His personal modesty, however, did not keep Coolidge out of touch with his times. Despite the distractions of the decadent Jazz Age of flappers, speakeasy bars, and roaring self-indulgence, the unassuming Coolidge remained a highly effective communicator, constantly getting his conservative message out to the public and winning decisively the 1924 presidential election. Coolidge held more press conferences than any president ever and through his agreeable personality brought over many journalists to his small-government cause—although the curmudgeon H. L. Mencken, who probably would have dished any occupant of the White House, remained a skeptic.  
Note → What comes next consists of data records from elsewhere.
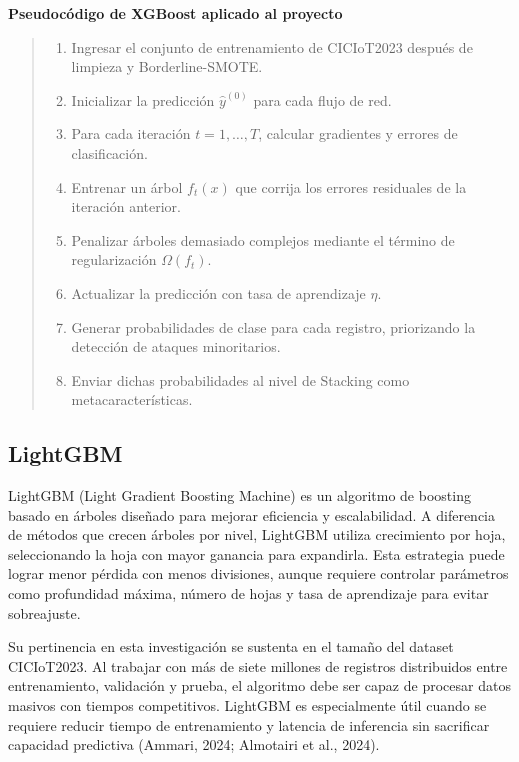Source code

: \documentclass[12pt,a4paper]{article}
\begin{document}
\noindent\textbf{Pseudocódigo de XGBoost aplicado al proyecto}

\begin{quote}
\small
\begin{enumerate}
    \item Ingresar el conjunto de entrenamiento de CICIoT2023 después de limpieza y Borderline-SMOTE.
    \item Inicializar la predicción $\hat{y}^{(0)}$ para cada flujo de red.
    \item Para cada iteración $t=1,\ldots,T$, calcular gradientes y errores de clasificación.
    \item Entrenar un árbol $f_t(x)$ que corrija los errores residuales de la iteración anterior.
    \item Penalizar árboles demasiado complejos mediante el término de regularización $\Omega(f_t)$.
    \item Actualizar la predicción con tasa de aprendizaje $\eta$.
    \item Generar probabilidades de clase para cada registro, priorizando la detección de ataques minoritarios.
    \item Enviar dichas probabilidades al nivel de Stacking como metacaracterísticas.
\end{enumerate}
\end{quote}

\subsection{LightGBM}

LightGBM (Light Gradient Boosting Machine) es un algoritmo de boosting basado en árboles diseñado para mejorar eficiencia y escalabilidad. A diferencia de métodos que crecen árboles por nivel, LightGBM utiliza crecimiento por hoja, seleccionando la hoja con mayor ganancia para expandirla. Esta estrategia puede lograr menor pérdida con menos divisiones, aunque requiere controlar parámetros como profundidad máxima, número de hojas y tasa de aprendizaje para evitar sobreajuste.

Su pertinencia en esta investigación se sustenta en el tamaño del dataset CICIoT2023. Al trabajar con más de siete millones de registros distribuidos entre entrenamiento, validación y prueba, el algoritmo debe ser capaz de procesar datos masivos con tiempos competitivos. LightGBM es especialmente útil cuando se requiere reducir tiempo de entrenamiento y latencia de inferencia sin sacrificar capacidad predictiva (Ammari, 2024; Almotairi et al., 2024).
\end{document}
Coolidge was also modern in his day, on the cutting-edge of the latest technology. Speaking to the American public in some fifty radio broadcasts, it was Silent Cal, not FDR, who actually pioneered presidential talks across the airwaves. Yet, even while being a force in public discourse, Coolidge demonstrated how great presidents can navigate the ship of state without constantly making themselves the center of national attention.  
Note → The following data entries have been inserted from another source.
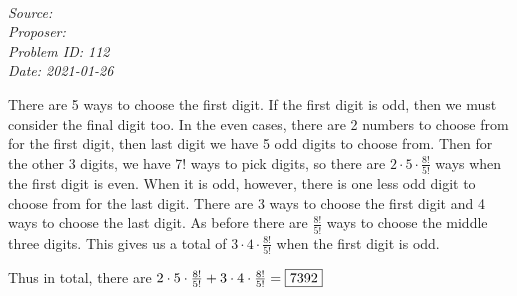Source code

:  \SSbreak\\
\emph{Source: \Cfolk}\\
\emph{Proposer: \Pkiesh}\\ %
\emph{Problem ID: 112}\\
\emph{Date: 2021-01-26}\\
\SSbreak

\bigskip

\begin{solution}\hfil\medskip

There are 5 ways to choose the first digit. If the first digit is odd, then we must consider the final digit too. In the even cases, there are 2 numbers to choose from for the first digit, then last digit we have 5 odd digits to choose from. Then for the other 3 digits, we have 7! ways to pick digits, so there are \(2\cdot5\cdot\frac{8!}{5!}\) ways when the first digit is even. When it is odd, however, there is one less odd digit to choose from for the last digit. There are 3 ways to choose the first digit and 4 ways to choose the last digit. As before there are \(\frac{8!}{5!}\) ways to choose the middle three digits. This gives us a total of \(3\cdot4\cdot\frac{8!}{5!}\) when the first digit is odd.

Thus in total, there are \(2\cdot5\cdot\frac{8!}{5!}+3\cdot4\cdot\frac{8!}{5!}=\fbox{7392}\)
\end{solution}\bigskip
But more important than Coolidge’s modest personal style was his common-sense policy conservatism. Conservatives too often overlook Coolidge’s impressive record, but thanks to the good work of the Calvin Coolidge Presidential Foundation and historians like Amity Shlaes, that neglect is changing. The current generation is learning how our thirtieth president, with his unflinching commitment to conservative values, successfully resisted powerful political and social forces that would have taken America in the wrong direction.

Consider two major national issues of today: the federal financial morass and our out-of-control immigration policy. Coolidge also faced these issues and turned them into political victories.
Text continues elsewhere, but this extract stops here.